Problem description:
Every line from the one containing "With this algorithm" through the last line below should be reproduced exactly; please include nothing else.

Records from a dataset
BEGIN
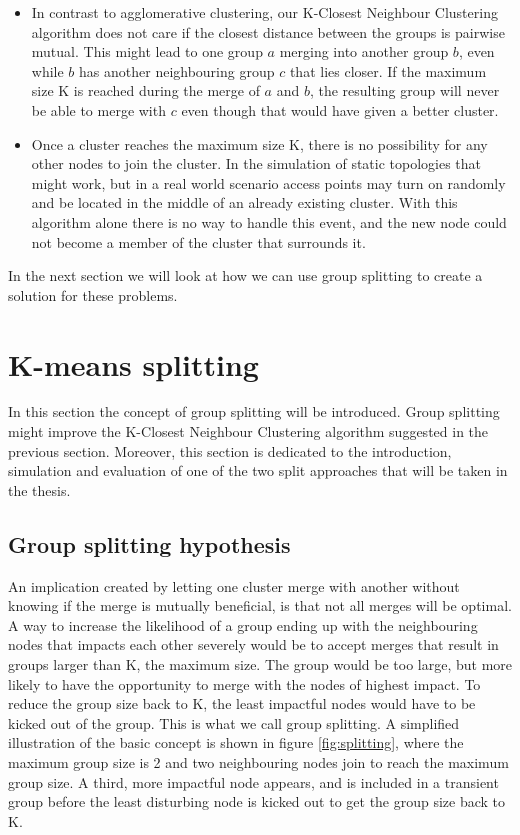 \begin{itemize}
	\item In contrast to agglomerative clustering, our K-Closest Neighbour Clustering algorithm does not care if the closest distance between the groups is pairwise mutual. This
		might lead to one group $a$ merging into another group $b$, even while $b$ has another neighbouring group $c$ that lies closer. If the maximum size K is reached during the merge of
		$a$ and $b$,  the resulting group will never be able to merge with $c$ even though that would have given a better cluster. 
	\item Once a cluster reaches the maximum size K, there is no possibility for any other nodes to join the cluster.
		In the simulation of static topologies that might work, but in a real world scenario access points may turn on randomly and be located in the middle of an already existing cluster.
		With this algorithm alone there is no way to handle this event, and the new node could not become a member of the cluster that surrounds it. 
\end{itemize}
In the next section we will look at how we can use group splitting to create a solution for these problems. 

\section{K-means splitting}
In this section the concept of group splitting will be introduced. Group splitting might improve the K-Closest Neighbour Clustering algorithm suggested in the previous section.
Moreover, this section is dedicated to the introduction, simulation and evaluation of one of the two split approaches that will be taken in the thesis.

\subsection{Group splitting hypothesis}
An implication created by letting one cluster merge with another without knowing if the merge is mutually beneficial, is that not all merges will be optimal.
A way to increase the likelihood of a group ending up with the neighbouring nodes that impacts each other severely would be to accept merges that result in groups larger than K, the maximum size. 
The group would be too large, but more likely to have the opportunity to merge with the nodes of highest impact. To reduce the group size back to K,
the least impactful nodes would have to be kicked out of the group. This is what we call group splitting. A simplified illustration of the basic concept is shown in figure \ref{fig:splitting},
where the maximum group size is 2 and two neighbouring nodes join to reach the maximum group size. A third, more impactful node appears, and is included in a transient group
before the least disturbing node is kicked out to get the group size back to K.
END
Solution for this problem:
		With this algorithm alone there is no way to handle this event, and the new node could not become a member of the cluster that surrounds it. 
\end{itemize}
In the next section we will look at how we can use group splitting to create a solution for these problems. 

\section{K-means splitting}
In this section the concept of group splitting will be introduced. Group splitting might improve the K-Closest Neighbour Clustering algorithm suggested in the previous section.
Moreover, this section is dedicated to the introduction, simulation and evaluation of one of the two split approaches that will be taken in the thesis.

\subsection{Group splitting hypothesis}
An implication created by letting one cluster merge with another without knowing if the merge is mutually beneficial, is that not all merges will be optimal.
A way to increase the likelihood of a group ending up with the neighbouring nodes that impacts each other severely would be to accept merges that result in groups larger than K, the maximum size. 
The group would be too large, but more likely to have the opportunity to merge with the nodes of highest impact. To reduce the group size back to K,
the least impactful nodes would have to be kicked out of the group. This is what we call group splitting. A simplified illustration of the basic concept is shown in figure \ref{fig:splitting},
where the maximum group size is 2 and two neighbouring nodes join to reach the maximum group size. A third, more impactful node appears, and is included in a transient group
before the least disturbing node is kicked out to get the group size back to K.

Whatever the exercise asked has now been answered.